The problem: Provide the records once more, identical to the original.
Material for this exercise section start
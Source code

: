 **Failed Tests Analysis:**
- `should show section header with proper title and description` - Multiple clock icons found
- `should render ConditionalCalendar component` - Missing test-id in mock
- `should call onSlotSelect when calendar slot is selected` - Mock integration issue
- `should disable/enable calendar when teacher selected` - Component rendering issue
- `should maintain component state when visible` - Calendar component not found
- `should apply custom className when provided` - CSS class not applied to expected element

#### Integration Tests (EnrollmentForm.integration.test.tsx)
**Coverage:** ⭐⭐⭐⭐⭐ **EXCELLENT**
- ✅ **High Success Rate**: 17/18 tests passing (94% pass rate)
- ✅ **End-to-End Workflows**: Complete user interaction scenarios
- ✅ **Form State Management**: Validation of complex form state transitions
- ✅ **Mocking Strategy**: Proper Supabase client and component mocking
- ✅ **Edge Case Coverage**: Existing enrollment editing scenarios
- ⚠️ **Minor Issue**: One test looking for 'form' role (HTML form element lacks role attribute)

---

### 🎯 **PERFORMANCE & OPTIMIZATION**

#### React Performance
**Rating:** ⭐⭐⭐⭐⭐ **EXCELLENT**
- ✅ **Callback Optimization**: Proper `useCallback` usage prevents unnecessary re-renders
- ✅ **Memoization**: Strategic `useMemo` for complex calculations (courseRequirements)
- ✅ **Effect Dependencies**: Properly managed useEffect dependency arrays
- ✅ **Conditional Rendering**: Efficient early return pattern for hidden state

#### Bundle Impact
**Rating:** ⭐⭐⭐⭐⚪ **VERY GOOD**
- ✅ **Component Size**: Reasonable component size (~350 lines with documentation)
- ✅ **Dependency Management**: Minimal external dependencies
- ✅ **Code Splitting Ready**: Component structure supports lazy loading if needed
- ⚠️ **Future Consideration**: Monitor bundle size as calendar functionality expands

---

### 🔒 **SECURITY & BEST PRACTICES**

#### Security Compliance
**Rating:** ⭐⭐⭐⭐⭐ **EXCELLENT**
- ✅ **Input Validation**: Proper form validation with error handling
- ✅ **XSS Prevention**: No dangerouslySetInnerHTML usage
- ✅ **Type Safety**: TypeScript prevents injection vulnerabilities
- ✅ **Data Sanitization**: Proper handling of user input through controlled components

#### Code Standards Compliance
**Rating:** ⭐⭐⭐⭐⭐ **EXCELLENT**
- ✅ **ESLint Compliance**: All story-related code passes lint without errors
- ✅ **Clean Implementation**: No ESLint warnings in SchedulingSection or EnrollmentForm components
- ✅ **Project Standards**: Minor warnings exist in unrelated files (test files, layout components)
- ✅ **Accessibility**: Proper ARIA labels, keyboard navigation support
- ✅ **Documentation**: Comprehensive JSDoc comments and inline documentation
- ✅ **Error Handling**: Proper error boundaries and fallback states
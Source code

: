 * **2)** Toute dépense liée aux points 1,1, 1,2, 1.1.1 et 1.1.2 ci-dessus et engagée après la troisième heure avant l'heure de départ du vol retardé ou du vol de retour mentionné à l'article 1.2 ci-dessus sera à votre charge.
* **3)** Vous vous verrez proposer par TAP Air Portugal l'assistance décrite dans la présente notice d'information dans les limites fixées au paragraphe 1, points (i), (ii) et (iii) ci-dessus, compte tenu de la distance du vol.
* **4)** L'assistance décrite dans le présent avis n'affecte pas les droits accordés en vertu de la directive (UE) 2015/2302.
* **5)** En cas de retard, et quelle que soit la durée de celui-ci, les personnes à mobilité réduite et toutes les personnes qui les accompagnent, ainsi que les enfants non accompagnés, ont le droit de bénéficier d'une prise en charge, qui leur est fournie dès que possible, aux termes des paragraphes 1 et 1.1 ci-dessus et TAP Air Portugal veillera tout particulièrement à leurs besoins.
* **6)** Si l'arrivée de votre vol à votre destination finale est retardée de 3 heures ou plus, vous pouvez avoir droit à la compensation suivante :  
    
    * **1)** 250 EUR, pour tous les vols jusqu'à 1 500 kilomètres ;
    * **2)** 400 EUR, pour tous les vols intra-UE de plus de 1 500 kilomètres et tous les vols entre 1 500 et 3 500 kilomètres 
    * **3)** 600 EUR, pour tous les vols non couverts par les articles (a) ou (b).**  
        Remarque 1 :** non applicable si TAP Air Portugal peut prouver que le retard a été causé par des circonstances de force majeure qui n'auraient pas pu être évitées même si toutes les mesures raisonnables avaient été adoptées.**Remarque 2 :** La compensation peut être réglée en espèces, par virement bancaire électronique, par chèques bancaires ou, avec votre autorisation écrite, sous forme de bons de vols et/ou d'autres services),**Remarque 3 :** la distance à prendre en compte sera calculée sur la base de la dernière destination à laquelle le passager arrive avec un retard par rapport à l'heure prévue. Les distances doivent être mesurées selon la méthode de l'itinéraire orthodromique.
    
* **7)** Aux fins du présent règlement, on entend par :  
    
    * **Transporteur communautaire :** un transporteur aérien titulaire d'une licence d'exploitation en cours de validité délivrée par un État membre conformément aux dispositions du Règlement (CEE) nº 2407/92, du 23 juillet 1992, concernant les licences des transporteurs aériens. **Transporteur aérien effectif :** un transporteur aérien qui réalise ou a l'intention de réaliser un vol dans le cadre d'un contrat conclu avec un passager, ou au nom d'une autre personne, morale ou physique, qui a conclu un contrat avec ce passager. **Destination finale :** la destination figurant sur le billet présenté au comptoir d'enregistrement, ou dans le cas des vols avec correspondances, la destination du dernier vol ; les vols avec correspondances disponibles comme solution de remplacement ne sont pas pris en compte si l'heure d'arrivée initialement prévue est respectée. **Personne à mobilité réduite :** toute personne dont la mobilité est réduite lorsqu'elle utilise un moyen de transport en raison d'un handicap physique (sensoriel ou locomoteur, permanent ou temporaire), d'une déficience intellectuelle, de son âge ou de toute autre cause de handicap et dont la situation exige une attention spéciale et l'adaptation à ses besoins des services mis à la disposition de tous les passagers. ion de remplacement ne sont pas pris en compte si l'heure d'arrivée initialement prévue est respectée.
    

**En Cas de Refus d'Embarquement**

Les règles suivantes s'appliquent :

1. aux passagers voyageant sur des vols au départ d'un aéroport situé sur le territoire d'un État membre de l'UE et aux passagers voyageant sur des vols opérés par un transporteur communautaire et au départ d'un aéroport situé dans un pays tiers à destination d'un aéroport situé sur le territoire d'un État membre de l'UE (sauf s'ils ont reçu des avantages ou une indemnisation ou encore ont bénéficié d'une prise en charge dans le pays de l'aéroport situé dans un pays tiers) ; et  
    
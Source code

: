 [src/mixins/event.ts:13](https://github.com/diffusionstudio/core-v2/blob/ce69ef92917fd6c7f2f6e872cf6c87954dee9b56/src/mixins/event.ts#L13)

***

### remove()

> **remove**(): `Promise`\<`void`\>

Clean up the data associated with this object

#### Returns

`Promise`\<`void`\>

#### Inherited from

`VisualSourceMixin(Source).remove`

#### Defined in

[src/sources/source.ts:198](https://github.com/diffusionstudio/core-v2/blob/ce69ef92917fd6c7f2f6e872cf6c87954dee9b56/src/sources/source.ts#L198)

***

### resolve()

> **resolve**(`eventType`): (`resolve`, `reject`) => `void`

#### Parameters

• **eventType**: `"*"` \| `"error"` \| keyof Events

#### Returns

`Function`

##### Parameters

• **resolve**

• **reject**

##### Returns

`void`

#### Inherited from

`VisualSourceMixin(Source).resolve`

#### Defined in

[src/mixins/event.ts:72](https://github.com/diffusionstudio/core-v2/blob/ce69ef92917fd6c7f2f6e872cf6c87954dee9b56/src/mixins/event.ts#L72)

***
Material for this exercise section end
Response area:
Source code

: **Failed Tests Analysis:**
- `should show section header with proper title and description` - Multiple clock icons found
- `should render ConditionalCalendar component` - Missing test-id in mock
- `should call onSlotSelect when calendar slot is selected` - Mock integration issue
- `should disable/enable calendar when teacher selected` - Component rendering issue
- `should maintain component state when visible` - Calendar component not found
- `should apply custom className when provided` - CSS class not applied to expected element

#### Integration Tests (EnrollmentForm.integration.test.tsx)
**Coverage:** ⭐⭐⭐⭐⭐ **EXCELLENT**
- ✅ **High Success Rate**: 17/18 tests passing (94% pass rate)
- ✅ **End-to-End Workflows**: Complete user interaction scenarios
- ✅ **Form State Management**: Validation of complex form state transitions
- ✅ **Mocking Strategy**: Proper Supabase client and component mocking
- ✅ **Edge Case Coverage**: Existing enrollment editing scenarios
- ⚠️ **Minor Issue**: One test looking for 'form' role (HTML form element lacks role attribute)

---

### 🎯 **PERFORMANCE & OPTIMIZATION**

#### React Performance
**Rating:** ⭐⭐⭐⭐⭐ **EXCELLENT**
- ✅ **Callback Optimization**: Proper `useCallback` usage prevents unnecessary re-renders
- ✅ **Memoization**: Strategic `useMemo` for complex calculations (courseRequirements)
- ✅ **Effect Dependencies**: Properly managed useEffect dependency arrays
- ✅ **Conditional Rendering**: Efficient early return pattern for hidden state

#### Bundle Impact
**Rating:** ⭐⭐⭐⭐⚪ **VERY GOOD**
- ✅ **Component Size**: Reasonable component size (~350 lines with documentation)
- ✅ **Dependency Management**: Minimal external dependencies
- ✅ **Code Splitting Ready**: Component structure supports lazy loading if needed
- ⚠️ **Future Consideration**: Monitor bundle size as calendar functionality expands

---

### 🔒 **SECURITY & BEST PRACTICES**

#### Security Compliance
**Rating:** ⭐⭐⭐⭐⭐ **EXCELLENT**
- ✅ **Input Validation**: Proper form validation with error handling
- ✅ **XSS Prevention**: No dangerouslySetInnerHTML usage
- ✅ **Type Safety**: TypeScript prevents injection vulnerabilities
- ✅ **Data Sanitization**: Proper handling of user input through controlled components

#### Code Standards Compliance
**Rating:** ⭐⭐⭐⭐⭐ **EXCELLENT**
- ✅ **ESLint Compliance**: All story-related code passes lint without errors
- ✅ **Clean Implementation**: No ESLint warnings in SchedulingSection or EnrollmentForm components
- ✅ **Project Standards**: Minor warnings exist in unrelated files (test files, layout components)
- ✅ **Accessibility**: Proper ARIA labels, keyboard navigation support
- ✅ **Documentation**: Comprehensive JSDoc comments and inline documentation
- ✅ **Error Handling**: Proper error boundaries and fallback states
Source code

: * **2)** Toute dépense liée aux points 1,1, 1,2, 1.1.1 et 1.1.2 ci-dessus et engagée après la troisième heure avant l'heure de départ du vol retardé ou du vol de retour mentionné à l'article 1.2 ci-dessus sera à votre charge.
* **3)** Vous vous verrez proposer par TAP Air Portugal l'assistance décrite dans la présente notice d'information dans les limites fixées au paragraphe 1, points (i), (ii) et (iii) ci-dessus, compte tenu de la distance du vol.
* **4)** L'assistance décrite dans le présent avis n'affecte pas les droits accordés en vertu de la directive (UE) 2015/2302.
* **5)** En cas de retard, et quelle que soit la durée de celui-ci, les personnes à mobilité réduite et toutes les personnes qui les accompagnent, ainsi que les enfants non accompagnés, ont le droit de bénéficier d'une prise en charge, qui leur est fournie dès que possible, aux termes des paragraphes 1 et 1.1 ci-dessus et TAP Air Portugal veillera tout particulièrement à leurs besoins.
* **6)** Si l'arrivée de votre vol à votre destination finale est retardée de 3 heures ou plus, vous pouvez avoir droit à la compensation suivante :  
    
    * **1)** 250 EUR, pour tous les vols jusqu'à 1 500 kilomètres ;
    * **2)** 400 EUR, pour tous les vols intra-UE de plus de 1 500 kilomètres et tous les vols entre 1 500 et 3 500 kilomètres 
    * **3)** 600 EUR, pour tous les vols non couverts par les articles (a) ou (b).**  
        Remarque 1 :** non applicable si TAP Air Portugal peut prouver que le retard a été causé par des circonstances de force majeure qui n'auraient pas pu être évitées même si toutes les mesures raisonnables avaient été adoptées.**Remarque 2 :** La compensation peut être réglée en espèces, par virement bancaire électronique, par chèques bancaires ou, avec votre autorisation écrite, sous forme de bons de vols et/ou d'autres services),**Remarque 3 :** la distance à prendre en compte sera calculée sur la base de la dernière destination à laquelle le passager arrive avec un retard par rapport à l'heure prévue. Les distances doivent être mesurées selon la méthode de l'itinéraire orthodromique.
    
* **7)** Aux fins du présent règlement, on entend par :  
    
    * **Transporteur communautaire :** un transporteur aérien titulaire d'une licence d'exploitation en cours de validité délivrée par un État membre conformément aux dispositions du Règlement (CEE) nº 2407/92, du 23 juillet 1992, concernant les licences des transporteurs aériens. **Transporteur aérien effectif :** un transporteur aérien qui réalise ou a l'intention de réaliser un vol dans le cadre d'un contrat conclu avec un passager, ou au nom d'une autre personne, morale ou physique, qui a conclu un contrat avec ce passager. **Destination finale :** la destination figurant sur le billet présenté au comptoir d'enregistrement, ou dans le cas des vols avec correspondances, la destination du dernier vol ; les vols avec correspondances disponibles comme solution de remplacement ne sont pas pris en compte si l'heure d'arrivée initialement prévue est respectée. **Personne à mobilité réduite :** toute personne dont la mobilité est réduite lorsqu'elle utilise un moyen de transport en raison d'un handicap physique (sensoriel ou locomoteur, permanent ou temporaire), d'une déficience intellectuelle, de son âge ou de toute autre cause de handicap et dont la situation exige une attention spéciale et l'adaptation à ses besoins des services mis à la disposition de tous les passagers. ion de remplacement ne sont pas pris en compte si l'heure d'arrivée initialement prévue est respectée.
    

**En Cas de Refus d'Embarquement**

Les règles suivantes s'appliquent :

1. aux passagers voyageant sur des vols au départ d'un aéroport situé sur le territoire d'un État membre de l'UE et aux passagers voyageant sur des vols opérés par un transporteur communautaire et au départ d'un aéroport situé dans un pays tiers à destination d'un aéroport situé sur le territoire d'un État membre de l'UE (sauf s'ils ont reçu des avantages ou une indemnisation ou encore ont bénéficié d'une prise en charge dans le pays de l'aéroport situé dans un pays tiers) ; et  
    
Source code

: [src/mixins/event.ts:13](https://github.com/diffusionstudio/core-v2/blob/ce69ef92917fd6c7f2f6e872cf6c87954dee9b56/src/mixins/event.ts#L13)

***

### remove()

> **remove**(): `Promise`\<`void`\>

Clean up the data associated with this object

#### Returns

`Promise`\<`void`\>

#### Inherited from

`VisualSourceMixin(Source).remove`

#### Defined in

[src/sources/source.ts:198](https://github.com/diffusionstudio/core-v2/blob/ce69ef92917fd6c7f2f6e872cf6c87954dee9b56/src/sources/source.ts#L198)

***

### resolve()

> **resolve**(`eventType`): (`resolve`, `reject`) => `void`

#### Parameters

• **eventType**: `"*"` \| `"error"` \| keyof Events

#### Returns

`Function`

##### Parameters

• **resolve**

• **reject**

##### Returns

`void`

#### Inherited from

`VisualSourceMixin(Source).resolve`

#### Defined in

[src/mixins/event.ts:72](https://github.com/diffusionstudio/core-v2/blob/ce69ef92917fd6c7f2f6e872cf6c87954dee9b56/src/mixins/event.ts#L72)

***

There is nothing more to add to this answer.